**PROBLEM TO SOLVE:** Can you return the records below exactly as they stand, but only from the first line through the one with "- 🤝 **Dual Chat"?
SOURCE MATERIAL section start
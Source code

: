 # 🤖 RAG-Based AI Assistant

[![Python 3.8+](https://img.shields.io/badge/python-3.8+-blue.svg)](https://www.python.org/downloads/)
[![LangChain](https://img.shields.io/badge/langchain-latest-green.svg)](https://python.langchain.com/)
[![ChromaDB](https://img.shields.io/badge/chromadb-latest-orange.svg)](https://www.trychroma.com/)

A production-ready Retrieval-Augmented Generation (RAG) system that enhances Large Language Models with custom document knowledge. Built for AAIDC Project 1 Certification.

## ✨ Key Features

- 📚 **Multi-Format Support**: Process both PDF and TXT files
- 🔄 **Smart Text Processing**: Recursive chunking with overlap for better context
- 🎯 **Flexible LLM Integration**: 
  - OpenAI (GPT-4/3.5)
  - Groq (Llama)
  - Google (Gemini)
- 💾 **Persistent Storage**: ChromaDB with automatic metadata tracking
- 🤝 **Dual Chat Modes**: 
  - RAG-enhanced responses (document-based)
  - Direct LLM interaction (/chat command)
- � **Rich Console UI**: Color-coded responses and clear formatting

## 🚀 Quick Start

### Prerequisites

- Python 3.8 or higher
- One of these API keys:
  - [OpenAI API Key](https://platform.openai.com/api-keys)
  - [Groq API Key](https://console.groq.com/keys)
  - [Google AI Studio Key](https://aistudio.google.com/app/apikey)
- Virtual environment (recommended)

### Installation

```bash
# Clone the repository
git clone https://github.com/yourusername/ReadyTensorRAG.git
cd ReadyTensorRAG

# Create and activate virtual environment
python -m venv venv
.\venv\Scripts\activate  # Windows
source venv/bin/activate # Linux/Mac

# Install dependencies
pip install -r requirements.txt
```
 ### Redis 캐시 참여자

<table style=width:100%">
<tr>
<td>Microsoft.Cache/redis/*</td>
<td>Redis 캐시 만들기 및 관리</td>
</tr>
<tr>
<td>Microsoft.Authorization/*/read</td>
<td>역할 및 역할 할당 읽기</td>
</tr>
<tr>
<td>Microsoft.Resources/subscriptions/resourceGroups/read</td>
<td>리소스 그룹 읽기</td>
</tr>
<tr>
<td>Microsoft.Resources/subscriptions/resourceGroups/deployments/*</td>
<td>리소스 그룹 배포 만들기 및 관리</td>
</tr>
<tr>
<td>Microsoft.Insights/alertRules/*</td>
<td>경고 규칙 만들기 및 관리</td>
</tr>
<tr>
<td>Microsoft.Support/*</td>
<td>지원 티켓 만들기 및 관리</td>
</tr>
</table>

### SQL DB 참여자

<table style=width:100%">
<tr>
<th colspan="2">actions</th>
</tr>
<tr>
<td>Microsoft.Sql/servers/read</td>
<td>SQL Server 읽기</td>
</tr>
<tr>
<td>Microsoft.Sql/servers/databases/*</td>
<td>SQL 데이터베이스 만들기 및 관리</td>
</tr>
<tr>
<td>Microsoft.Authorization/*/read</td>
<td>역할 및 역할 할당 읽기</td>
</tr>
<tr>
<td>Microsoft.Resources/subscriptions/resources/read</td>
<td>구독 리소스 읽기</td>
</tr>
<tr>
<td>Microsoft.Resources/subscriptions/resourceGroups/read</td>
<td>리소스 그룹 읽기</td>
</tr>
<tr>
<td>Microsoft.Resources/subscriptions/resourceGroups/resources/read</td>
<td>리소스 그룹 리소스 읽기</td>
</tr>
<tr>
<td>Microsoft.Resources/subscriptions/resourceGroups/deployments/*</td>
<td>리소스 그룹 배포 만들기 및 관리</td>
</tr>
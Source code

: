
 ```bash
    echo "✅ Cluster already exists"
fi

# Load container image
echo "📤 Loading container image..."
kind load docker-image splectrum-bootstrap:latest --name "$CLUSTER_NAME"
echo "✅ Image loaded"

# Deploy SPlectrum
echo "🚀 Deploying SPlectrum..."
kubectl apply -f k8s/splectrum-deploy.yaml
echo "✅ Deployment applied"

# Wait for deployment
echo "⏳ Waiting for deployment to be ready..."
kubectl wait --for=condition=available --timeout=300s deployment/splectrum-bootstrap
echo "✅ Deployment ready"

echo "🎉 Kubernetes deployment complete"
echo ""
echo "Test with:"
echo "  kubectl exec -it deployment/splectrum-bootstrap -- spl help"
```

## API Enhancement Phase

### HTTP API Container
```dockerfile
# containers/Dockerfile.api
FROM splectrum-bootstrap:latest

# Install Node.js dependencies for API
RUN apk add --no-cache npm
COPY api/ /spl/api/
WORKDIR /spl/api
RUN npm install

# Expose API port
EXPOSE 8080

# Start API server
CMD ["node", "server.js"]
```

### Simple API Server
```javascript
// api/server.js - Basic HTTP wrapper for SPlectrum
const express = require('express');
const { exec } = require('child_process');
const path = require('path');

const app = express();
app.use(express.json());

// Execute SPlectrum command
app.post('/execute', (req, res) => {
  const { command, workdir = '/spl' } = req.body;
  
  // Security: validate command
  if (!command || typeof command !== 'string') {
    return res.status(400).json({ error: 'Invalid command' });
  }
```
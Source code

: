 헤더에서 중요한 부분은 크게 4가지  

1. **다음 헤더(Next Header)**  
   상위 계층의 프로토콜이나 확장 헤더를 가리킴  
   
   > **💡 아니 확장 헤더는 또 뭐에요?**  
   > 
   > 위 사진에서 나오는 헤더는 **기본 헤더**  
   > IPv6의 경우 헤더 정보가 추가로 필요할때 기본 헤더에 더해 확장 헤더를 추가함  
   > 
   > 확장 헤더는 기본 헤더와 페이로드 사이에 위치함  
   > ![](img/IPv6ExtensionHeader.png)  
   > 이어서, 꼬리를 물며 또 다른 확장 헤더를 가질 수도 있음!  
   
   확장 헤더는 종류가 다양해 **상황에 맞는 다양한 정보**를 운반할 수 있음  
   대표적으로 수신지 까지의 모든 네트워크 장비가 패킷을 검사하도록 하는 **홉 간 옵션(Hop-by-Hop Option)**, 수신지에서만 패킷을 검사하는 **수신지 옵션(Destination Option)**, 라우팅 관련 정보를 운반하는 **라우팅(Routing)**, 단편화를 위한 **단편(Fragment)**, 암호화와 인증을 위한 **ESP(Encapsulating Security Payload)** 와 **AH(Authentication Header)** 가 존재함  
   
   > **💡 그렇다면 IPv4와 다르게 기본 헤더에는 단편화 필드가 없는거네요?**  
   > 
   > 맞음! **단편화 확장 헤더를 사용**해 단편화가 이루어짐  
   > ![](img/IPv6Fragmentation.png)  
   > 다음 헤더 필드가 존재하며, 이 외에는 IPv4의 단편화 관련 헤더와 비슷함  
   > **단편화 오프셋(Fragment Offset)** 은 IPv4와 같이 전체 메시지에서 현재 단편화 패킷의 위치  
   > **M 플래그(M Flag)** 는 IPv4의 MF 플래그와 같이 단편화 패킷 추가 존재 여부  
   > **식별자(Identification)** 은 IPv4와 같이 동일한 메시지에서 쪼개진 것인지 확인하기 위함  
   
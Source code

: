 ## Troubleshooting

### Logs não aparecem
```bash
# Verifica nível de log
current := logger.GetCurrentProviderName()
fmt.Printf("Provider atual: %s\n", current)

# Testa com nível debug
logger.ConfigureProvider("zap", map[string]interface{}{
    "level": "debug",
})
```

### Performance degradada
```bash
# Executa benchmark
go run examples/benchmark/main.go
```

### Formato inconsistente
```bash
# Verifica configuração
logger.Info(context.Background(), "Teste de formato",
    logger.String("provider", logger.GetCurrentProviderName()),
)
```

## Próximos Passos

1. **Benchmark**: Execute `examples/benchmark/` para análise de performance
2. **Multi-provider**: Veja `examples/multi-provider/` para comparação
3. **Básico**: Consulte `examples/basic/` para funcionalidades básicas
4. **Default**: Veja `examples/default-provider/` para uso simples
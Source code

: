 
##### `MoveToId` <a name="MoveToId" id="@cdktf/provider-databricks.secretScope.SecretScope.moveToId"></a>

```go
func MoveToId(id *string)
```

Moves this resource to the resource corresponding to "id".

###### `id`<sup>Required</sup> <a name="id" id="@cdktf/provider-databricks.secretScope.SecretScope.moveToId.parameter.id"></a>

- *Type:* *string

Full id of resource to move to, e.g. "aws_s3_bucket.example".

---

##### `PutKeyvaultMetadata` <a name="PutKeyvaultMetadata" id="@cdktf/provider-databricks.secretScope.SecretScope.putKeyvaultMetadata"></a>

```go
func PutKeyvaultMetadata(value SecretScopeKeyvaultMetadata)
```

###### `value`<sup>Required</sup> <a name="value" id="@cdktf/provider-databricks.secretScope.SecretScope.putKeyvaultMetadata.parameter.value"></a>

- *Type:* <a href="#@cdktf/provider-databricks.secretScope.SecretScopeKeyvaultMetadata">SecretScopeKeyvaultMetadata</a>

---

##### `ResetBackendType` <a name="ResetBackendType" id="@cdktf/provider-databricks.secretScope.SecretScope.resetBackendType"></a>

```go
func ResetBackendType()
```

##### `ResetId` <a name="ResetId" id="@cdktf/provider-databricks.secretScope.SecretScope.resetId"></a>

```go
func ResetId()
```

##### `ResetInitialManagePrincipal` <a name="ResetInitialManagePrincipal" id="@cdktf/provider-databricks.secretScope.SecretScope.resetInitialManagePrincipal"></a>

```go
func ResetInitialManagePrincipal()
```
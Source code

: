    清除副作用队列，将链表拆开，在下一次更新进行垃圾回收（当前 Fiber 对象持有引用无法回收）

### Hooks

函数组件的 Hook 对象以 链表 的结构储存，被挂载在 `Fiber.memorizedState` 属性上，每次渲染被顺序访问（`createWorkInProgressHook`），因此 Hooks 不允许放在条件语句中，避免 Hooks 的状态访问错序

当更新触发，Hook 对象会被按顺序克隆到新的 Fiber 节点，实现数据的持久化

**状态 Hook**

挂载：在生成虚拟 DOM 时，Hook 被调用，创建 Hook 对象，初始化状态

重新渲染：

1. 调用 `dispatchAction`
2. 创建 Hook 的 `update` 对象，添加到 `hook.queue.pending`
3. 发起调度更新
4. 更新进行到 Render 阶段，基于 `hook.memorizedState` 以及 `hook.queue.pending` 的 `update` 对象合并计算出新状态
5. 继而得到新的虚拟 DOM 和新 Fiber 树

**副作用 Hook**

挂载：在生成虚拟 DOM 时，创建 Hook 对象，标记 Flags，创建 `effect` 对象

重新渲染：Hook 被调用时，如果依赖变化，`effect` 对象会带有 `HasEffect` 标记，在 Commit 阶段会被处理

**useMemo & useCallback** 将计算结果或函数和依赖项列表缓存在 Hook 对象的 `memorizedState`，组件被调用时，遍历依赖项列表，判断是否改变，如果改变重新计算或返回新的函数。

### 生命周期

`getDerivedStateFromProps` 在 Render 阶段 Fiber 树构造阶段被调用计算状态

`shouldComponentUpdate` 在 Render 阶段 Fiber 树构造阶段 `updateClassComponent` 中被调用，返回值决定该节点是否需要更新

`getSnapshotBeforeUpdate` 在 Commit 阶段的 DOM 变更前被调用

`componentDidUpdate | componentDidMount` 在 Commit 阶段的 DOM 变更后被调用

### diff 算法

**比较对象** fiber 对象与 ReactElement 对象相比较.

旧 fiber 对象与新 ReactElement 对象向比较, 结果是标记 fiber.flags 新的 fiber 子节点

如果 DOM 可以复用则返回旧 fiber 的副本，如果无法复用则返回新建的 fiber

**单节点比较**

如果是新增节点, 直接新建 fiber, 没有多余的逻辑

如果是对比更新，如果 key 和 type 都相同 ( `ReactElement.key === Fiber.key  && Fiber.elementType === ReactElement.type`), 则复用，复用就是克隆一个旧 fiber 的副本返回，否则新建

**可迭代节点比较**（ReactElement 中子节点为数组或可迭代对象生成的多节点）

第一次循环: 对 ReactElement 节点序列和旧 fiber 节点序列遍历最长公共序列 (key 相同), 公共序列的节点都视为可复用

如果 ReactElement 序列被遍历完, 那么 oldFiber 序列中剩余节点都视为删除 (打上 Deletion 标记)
SOURCE MATERIAL section end
**WRITTEN RESPONSE:**
Source code

: # 🤖 RAG-Based AI Assistant

[![Python 3.8+](https://img.shields.io/badge/python-3.8+-blue.svg)](https://www.python.org/downloads/)
[![LangChain](https://img.shields.io/badge/langchain-latest-green.svg)](https://python.langchain.com/)
[![ChromaDB](https://img.shields.io/badge/chromadb-latest-orange.svg)](https://www.trychroma.com/)

A production-ready Retrieval-Augmented Generation (RAG) system that enhances Large Language Models with custom document knowledge. Built for AAIDC Project 1 Certification.

## ✨ Key Features

- 📚 **Multi-Format Support**: Process both PDF and TXT files
- 🔄 **Smart Text Processing**: Recursive chunking with overlap for better context
- 🎯 **Flexible LLM Integration**: 
  - OpenAI (GPT-4/3.5)
  - Groq (Llama)
  - Google (Gemini)
- 💾 **Persistent Storage**: ChromaDB with automatic metadata tracking
- 🤝 **Dual Chat Modes**: 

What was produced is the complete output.